▶ About this task:
Filter this data down to the lines that hold "Relé", and copy them.

Stored data:
= = = = = = =
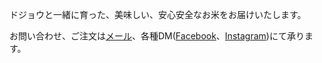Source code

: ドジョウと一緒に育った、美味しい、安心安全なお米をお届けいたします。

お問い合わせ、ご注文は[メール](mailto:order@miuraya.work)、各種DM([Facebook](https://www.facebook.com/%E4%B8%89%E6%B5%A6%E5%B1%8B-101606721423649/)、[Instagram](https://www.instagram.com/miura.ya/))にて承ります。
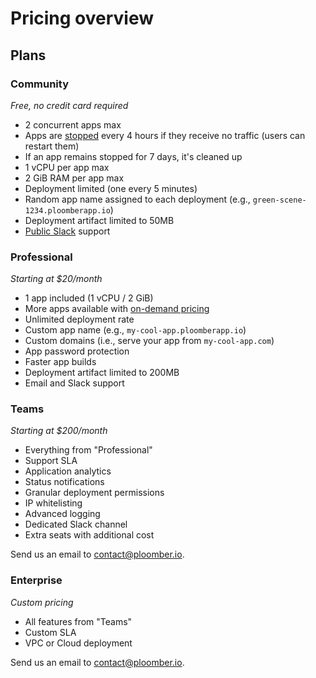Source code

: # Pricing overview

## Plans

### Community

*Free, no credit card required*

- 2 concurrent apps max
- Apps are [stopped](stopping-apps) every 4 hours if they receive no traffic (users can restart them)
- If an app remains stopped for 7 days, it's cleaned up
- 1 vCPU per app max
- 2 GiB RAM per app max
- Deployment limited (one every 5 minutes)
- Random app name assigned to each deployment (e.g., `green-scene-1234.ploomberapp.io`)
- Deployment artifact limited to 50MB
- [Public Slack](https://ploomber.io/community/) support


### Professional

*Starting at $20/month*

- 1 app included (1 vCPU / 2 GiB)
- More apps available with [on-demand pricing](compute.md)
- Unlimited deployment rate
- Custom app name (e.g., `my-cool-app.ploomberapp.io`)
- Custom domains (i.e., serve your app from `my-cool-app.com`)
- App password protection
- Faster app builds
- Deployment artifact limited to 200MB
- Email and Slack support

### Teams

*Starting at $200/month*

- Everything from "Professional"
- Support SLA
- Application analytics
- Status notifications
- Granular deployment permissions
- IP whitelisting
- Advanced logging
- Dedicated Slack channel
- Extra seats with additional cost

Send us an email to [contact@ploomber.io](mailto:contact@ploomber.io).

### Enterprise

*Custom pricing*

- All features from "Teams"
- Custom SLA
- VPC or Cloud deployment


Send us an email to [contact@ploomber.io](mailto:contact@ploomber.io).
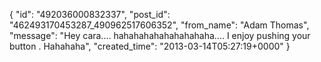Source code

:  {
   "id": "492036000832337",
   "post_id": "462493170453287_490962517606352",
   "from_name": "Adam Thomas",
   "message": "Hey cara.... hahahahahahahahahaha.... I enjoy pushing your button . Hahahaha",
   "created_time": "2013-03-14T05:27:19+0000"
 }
= = = = = = =
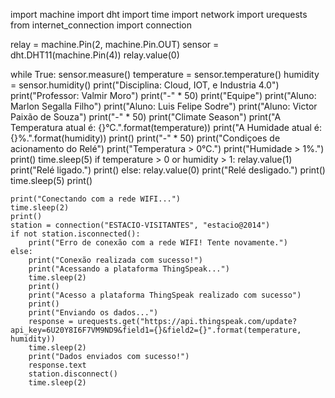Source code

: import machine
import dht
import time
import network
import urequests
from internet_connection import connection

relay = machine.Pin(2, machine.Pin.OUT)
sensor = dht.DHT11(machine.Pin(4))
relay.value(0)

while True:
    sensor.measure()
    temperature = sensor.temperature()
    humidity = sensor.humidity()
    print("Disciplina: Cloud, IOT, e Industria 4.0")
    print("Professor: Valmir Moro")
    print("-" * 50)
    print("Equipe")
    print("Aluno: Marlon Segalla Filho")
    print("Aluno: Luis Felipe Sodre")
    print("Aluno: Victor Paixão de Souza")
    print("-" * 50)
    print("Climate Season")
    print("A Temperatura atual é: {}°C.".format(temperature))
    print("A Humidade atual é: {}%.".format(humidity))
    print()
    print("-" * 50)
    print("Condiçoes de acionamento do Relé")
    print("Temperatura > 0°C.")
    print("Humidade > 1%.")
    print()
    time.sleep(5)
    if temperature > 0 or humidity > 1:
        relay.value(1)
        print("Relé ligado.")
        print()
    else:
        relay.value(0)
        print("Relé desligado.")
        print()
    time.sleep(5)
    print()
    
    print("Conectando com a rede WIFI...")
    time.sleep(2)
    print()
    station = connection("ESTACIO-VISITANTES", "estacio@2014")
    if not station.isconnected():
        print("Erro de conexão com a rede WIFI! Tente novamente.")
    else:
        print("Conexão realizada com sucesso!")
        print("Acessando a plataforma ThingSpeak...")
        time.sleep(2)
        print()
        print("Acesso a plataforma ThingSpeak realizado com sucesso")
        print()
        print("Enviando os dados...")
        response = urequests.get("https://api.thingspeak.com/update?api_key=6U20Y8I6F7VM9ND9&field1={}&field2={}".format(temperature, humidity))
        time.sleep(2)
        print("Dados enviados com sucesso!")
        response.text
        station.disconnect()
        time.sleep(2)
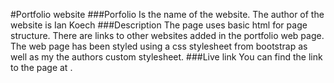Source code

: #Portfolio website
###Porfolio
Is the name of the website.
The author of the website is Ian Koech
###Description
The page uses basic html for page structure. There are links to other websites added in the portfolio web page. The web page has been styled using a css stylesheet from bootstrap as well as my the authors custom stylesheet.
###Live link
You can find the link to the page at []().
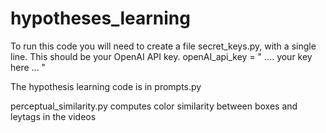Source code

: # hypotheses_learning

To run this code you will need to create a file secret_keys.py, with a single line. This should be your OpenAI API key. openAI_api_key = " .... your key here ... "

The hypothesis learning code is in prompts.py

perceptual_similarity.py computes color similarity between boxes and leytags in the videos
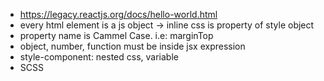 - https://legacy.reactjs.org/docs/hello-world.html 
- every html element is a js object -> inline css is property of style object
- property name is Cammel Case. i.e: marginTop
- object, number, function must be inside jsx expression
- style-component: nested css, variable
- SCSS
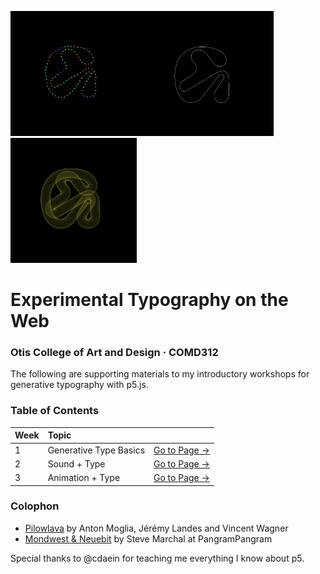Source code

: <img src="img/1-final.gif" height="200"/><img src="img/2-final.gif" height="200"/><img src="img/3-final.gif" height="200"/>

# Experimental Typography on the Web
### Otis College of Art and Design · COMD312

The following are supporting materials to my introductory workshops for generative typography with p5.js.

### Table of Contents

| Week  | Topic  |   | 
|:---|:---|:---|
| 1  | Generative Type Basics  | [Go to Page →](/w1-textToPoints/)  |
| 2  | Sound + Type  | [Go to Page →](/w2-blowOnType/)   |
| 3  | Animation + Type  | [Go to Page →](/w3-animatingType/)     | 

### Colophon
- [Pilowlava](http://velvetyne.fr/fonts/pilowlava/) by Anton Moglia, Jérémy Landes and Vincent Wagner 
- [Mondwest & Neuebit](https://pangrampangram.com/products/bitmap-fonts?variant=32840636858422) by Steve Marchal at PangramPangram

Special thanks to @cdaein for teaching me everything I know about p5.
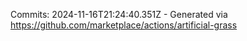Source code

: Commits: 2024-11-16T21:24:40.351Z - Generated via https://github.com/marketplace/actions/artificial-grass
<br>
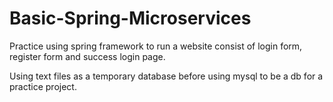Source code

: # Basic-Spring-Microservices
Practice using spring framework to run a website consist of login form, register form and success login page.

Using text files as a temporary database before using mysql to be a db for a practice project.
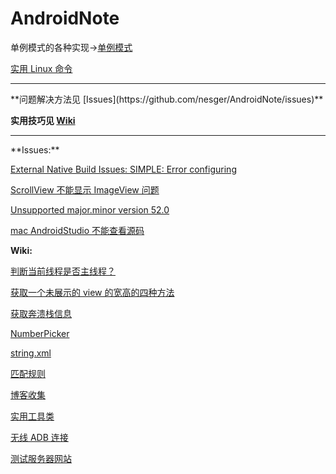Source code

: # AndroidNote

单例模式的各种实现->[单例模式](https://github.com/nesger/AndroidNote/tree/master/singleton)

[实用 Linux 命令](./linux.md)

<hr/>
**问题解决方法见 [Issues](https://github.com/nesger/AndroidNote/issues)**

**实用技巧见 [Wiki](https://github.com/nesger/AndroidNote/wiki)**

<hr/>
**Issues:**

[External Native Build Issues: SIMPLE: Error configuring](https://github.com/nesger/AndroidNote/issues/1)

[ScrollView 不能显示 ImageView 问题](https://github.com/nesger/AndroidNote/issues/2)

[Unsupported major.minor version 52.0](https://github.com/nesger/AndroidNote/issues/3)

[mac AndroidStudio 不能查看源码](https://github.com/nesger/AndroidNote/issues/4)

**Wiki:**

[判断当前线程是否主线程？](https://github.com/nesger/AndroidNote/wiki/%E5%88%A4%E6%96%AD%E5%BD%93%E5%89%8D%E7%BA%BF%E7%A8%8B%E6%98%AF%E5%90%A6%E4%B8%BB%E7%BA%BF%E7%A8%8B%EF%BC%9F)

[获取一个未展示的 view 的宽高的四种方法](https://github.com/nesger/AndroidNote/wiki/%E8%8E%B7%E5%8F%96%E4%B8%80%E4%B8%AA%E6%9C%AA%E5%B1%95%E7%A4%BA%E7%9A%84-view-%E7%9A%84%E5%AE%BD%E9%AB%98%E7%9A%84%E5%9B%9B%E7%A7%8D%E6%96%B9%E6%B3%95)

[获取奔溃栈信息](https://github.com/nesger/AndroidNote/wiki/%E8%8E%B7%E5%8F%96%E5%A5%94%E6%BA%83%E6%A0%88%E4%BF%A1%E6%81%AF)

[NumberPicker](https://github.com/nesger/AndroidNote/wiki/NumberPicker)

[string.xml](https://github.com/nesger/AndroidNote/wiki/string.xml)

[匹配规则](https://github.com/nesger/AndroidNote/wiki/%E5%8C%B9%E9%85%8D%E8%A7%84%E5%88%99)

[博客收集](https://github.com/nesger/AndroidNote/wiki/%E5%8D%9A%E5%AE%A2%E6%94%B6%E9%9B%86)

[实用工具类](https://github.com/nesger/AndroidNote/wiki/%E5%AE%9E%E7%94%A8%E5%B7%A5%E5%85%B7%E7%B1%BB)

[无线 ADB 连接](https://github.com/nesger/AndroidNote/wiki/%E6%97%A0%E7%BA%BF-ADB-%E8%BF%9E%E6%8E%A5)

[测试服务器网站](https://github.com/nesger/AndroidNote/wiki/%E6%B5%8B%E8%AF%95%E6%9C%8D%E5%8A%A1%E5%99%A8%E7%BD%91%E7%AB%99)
= = = = = = =
▶ Solution to this task:
    print("Condiçoes de acionamento do Relé")
        print("Relé ligado.")
        print("Relé desligado.")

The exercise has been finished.